Batista jamás podrá ser perdonado por la historia precisamente debido a que en esencia con su actuación del 10 de marzo del 1952 dio al traste con la revolucionaria e innovadora constitución que el mismo había ayudado a implantar y que era sin duda el colofón de su primer (y único legítimo) periodo en el poder; no podrá jamás ser perdonado porque permitió que sus colaboradores desataran una cruenta represión contra sus oponentes y por su carácter permisivo y conciliador no hizo más que aumentar la corrupción reinante en la isla. Pero la falta más imperdonable es precisamente su incoherencia al no permanecer en el poder más allá de las presiones de la administración Eisenhower; haber protagonizado un golpe para luego escapar en la madrugada lo condena definitivamente y le endilga una porción significativa de la responsabilidad por la pesadilla que más tarde se apoderó de la isla.

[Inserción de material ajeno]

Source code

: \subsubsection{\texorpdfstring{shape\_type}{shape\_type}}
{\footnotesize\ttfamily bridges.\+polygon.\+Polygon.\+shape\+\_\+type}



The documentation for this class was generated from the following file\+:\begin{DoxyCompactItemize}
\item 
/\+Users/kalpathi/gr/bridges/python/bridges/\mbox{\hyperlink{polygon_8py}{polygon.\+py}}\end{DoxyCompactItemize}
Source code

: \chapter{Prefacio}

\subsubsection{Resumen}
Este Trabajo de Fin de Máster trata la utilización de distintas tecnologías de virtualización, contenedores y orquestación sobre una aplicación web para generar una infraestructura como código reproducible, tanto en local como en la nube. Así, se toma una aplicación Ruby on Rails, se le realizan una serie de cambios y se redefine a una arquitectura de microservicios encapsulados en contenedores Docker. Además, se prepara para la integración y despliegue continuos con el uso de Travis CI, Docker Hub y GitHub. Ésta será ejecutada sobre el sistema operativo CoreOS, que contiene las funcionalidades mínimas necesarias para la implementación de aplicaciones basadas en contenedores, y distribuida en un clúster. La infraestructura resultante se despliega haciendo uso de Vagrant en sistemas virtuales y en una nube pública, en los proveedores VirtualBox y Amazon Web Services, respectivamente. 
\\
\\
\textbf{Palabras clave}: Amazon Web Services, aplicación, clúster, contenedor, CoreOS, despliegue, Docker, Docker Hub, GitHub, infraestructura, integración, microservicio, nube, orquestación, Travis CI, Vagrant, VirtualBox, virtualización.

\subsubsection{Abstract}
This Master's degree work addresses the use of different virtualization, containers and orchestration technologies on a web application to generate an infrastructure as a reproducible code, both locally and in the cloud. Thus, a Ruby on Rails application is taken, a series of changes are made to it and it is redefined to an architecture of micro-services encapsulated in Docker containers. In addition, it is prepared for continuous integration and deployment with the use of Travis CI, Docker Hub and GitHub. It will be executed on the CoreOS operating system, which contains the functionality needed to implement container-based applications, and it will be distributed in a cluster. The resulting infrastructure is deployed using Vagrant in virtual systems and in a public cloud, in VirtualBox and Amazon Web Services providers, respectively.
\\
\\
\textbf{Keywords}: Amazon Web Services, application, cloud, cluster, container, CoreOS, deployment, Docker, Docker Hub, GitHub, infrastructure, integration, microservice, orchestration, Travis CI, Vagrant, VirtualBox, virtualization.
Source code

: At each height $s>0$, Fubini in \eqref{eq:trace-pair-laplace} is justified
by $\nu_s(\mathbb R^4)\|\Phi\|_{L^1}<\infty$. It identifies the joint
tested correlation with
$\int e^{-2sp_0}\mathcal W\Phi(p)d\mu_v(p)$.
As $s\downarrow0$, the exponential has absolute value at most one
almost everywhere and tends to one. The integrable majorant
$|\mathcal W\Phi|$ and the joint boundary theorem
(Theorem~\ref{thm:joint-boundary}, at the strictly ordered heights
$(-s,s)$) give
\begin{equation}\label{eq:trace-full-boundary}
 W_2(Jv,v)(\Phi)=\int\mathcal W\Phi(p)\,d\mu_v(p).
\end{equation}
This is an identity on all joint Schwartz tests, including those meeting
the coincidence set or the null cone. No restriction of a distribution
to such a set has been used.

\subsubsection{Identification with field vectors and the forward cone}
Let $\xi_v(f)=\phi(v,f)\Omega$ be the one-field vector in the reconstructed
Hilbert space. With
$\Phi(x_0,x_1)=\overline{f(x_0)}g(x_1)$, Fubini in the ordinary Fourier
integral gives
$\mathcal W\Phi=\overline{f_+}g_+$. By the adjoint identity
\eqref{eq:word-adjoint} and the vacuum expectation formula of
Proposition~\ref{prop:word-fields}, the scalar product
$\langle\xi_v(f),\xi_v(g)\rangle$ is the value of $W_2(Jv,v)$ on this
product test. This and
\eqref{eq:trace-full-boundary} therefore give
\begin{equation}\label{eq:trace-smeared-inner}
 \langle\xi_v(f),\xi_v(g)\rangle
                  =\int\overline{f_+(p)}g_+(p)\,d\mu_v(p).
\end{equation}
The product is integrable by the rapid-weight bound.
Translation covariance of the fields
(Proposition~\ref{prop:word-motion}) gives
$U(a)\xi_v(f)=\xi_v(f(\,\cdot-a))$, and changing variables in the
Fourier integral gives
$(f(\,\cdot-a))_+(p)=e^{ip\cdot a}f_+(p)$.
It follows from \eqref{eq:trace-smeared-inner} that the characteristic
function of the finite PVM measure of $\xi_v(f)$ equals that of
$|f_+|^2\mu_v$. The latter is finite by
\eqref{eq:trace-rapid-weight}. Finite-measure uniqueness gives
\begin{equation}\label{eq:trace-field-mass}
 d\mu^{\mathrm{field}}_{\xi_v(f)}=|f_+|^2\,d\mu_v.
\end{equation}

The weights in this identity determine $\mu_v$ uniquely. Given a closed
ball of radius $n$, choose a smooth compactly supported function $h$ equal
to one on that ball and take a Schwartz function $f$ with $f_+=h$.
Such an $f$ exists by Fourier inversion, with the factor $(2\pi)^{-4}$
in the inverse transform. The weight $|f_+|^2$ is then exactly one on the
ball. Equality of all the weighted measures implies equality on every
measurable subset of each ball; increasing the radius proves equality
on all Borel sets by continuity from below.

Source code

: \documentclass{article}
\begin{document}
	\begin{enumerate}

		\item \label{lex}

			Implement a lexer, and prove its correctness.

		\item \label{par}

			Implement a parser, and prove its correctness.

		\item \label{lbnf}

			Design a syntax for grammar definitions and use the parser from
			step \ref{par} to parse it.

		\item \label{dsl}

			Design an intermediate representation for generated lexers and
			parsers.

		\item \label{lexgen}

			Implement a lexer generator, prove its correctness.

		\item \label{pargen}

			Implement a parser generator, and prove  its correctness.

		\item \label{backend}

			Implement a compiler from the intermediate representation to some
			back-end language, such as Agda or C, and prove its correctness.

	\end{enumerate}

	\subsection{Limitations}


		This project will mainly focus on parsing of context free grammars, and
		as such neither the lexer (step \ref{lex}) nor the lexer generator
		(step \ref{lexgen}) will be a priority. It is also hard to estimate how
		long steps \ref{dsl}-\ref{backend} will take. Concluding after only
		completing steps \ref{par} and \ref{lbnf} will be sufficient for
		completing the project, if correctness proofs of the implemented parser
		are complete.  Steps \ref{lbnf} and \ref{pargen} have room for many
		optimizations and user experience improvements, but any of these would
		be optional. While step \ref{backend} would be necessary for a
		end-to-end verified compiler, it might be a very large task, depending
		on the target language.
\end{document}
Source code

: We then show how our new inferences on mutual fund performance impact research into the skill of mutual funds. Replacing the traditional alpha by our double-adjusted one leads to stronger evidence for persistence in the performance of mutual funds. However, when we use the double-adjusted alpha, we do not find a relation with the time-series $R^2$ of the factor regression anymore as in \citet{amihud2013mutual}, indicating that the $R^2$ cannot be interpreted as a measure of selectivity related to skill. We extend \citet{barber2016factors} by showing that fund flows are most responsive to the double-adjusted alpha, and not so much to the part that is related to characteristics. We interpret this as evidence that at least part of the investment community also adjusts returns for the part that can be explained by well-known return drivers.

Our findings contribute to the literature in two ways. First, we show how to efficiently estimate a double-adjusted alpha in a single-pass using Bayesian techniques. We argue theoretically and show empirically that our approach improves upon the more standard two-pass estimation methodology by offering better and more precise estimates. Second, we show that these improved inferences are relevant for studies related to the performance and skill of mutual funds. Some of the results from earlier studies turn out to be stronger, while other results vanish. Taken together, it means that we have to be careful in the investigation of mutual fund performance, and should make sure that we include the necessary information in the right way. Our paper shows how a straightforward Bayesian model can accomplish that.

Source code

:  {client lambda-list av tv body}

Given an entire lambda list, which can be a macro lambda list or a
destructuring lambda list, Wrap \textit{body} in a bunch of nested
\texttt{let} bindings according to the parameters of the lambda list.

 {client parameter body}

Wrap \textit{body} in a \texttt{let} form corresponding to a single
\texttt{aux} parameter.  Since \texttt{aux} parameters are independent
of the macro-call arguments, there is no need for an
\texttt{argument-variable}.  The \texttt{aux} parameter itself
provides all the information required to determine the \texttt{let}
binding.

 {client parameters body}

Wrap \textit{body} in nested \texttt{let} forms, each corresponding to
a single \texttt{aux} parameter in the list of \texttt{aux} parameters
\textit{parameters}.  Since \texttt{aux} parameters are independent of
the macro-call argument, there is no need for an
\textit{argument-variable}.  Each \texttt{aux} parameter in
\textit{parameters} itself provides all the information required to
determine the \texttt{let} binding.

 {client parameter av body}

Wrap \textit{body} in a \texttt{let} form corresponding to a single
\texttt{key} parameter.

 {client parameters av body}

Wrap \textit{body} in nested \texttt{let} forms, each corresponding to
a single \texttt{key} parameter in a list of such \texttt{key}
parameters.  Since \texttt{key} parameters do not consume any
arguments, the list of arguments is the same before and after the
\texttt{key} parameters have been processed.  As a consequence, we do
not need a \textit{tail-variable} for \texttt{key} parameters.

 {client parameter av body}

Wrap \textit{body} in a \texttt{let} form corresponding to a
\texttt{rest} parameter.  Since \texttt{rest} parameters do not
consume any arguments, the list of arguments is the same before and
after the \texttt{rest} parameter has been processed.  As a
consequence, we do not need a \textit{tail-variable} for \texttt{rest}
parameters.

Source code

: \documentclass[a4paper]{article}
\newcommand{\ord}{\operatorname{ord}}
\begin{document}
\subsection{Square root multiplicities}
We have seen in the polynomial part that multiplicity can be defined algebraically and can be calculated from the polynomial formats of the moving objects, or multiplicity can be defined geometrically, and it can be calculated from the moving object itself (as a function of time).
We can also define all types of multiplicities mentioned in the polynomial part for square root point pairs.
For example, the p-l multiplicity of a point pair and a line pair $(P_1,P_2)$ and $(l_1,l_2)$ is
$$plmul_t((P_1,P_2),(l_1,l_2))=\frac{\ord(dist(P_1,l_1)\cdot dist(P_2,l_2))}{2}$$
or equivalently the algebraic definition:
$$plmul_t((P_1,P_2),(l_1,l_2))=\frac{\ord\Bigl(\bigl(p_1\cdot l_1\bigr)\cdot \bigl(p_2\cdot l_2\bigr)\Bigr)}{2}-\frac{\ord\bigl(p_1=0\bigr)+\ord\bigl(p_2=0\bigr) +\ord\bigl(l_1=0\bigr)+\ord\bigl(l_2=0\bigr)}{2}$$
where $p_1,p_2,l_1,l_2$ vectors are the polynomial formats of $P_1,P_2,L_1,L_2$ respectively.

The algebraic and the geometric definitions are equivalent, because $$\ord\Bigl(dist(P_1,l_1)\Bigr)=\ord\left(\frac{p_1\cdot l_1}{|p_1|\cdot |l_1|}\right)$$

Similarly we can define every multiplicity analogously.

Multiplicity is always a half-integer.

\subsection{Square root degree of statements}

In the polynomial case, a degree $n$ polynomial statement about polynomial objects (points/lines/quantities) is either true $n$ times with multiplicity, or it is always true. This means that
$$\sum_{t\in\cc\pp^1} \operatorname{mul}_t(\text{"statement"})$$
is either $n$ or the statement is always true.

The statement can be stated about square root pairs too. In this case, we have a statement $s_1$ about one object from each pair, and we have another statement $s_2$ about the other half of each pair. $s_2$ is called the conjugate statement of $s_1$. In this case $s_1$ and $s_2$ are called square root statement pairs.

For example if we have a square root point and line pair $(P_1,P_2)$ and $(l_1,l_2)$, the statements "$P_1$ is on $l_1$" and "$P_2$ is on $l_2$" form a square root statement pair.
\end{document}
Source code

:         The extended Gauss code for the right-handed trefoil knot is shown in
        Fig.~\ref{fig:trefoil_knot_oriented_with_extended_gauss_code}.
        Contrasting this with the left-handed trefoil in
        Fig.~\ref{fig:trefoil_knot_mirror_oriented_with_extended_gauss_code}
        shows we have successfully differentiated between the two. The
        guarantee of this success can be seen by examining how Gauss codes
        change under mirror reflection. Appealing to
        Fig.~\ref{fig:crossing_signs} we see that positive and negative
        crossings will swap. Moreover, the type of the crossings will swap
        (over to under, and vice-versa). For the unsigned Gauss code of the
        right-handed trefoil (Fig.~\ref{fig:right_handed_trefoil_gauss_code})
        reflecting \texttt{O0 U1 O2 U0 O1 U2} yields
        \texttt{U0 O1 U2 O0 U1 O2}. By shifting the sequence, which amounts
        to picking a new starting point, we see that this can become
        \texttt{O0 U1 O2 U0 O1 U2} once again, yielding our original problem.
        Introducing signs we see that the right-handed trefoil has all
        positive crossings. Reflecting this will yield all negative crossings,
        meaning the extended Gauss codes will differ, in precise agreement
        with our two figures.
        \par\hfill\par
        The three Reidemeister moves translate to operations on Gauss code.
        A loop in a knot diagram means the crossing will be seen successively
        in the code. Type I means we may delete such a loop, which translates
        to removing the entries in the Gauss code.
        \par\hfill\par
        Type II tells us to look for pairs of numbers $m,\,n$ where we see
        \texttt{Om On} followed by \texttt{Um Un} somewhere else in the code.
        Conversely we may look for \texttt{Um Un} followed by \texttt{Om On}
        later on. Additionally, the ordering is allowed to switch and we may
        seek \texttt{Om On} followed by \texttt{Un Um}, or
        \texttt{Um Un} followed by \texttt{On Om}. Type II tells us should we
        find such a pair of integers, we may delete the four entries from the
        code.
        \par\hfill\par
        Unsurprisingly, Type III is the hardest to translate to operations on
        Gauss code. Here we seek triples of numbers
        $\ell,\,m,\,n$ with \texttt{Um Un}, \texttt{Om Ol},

Dicho esto, me llama poderosamente la atención el ensañamiento con que muchos analizan y proyectan la imagen de Batista: la forma superficial y tendenciosa en que soslayan sus innumerables logros y su olfato político; existen compatriotas en este exilio que sufrieron unos días de cárcel bajo el régimen batistiano y que a la llegada de Castro comprendieron el carácter comunista y dictatorial del caudillo y terminaron pasando años en las cárceles castristas: ellos más que nadie pueden señalar la enorme diferencia entre una dictadura y la otra, pero evitan el tema. Muchos hoy pugnan por un ablandamiento de las posiciones de Washington hacía La Habana, están dispuestos al diálogo, incluso visitan la isla con regularidad, pero no se les puede hablar del general mestizo.
A mi juicio; desde la falacia de los veinte mil muertos hasta el treinta por ciento de analfabetismo que le achacan al segmento entre 1952 y 1959 no son más que producto de un único e inocultable sentimiento: RACISMO. En el subconsciente del racista en negación que es el pueblo cubano el motivo de las exageraciones no es puramente numérico sino sicológico; unos cuantos muertos bajo el régimen de un negro equivalen a veinte mil; como se puede permitir este pariente cercano del primate ultimar a nuestros jóvenes de ese modo? Es la verdadera pregunta que retumba en el cerebro colectivo condicionado por el omnipresente miedo al negro. Por eso se postraron de hinojos ante la tez rosada del hijo del español y por ello a pesar de su trayectoria polpotiana y destructiva echan mano a cualquier excusa para justificar conciliaciones, a fin de cuentas Castro no es más que un primo, el primo travieso que les robó más de cincuenta años de sus vidas, pero un primo por encima de todo.
Entre las innumerables tareas que debe enfrentar la afrodescendencia y todos aquellos cubanos con honestidad intelectual se encuentra el objetivo y justo análisis de la historia de la perla de las Antillas.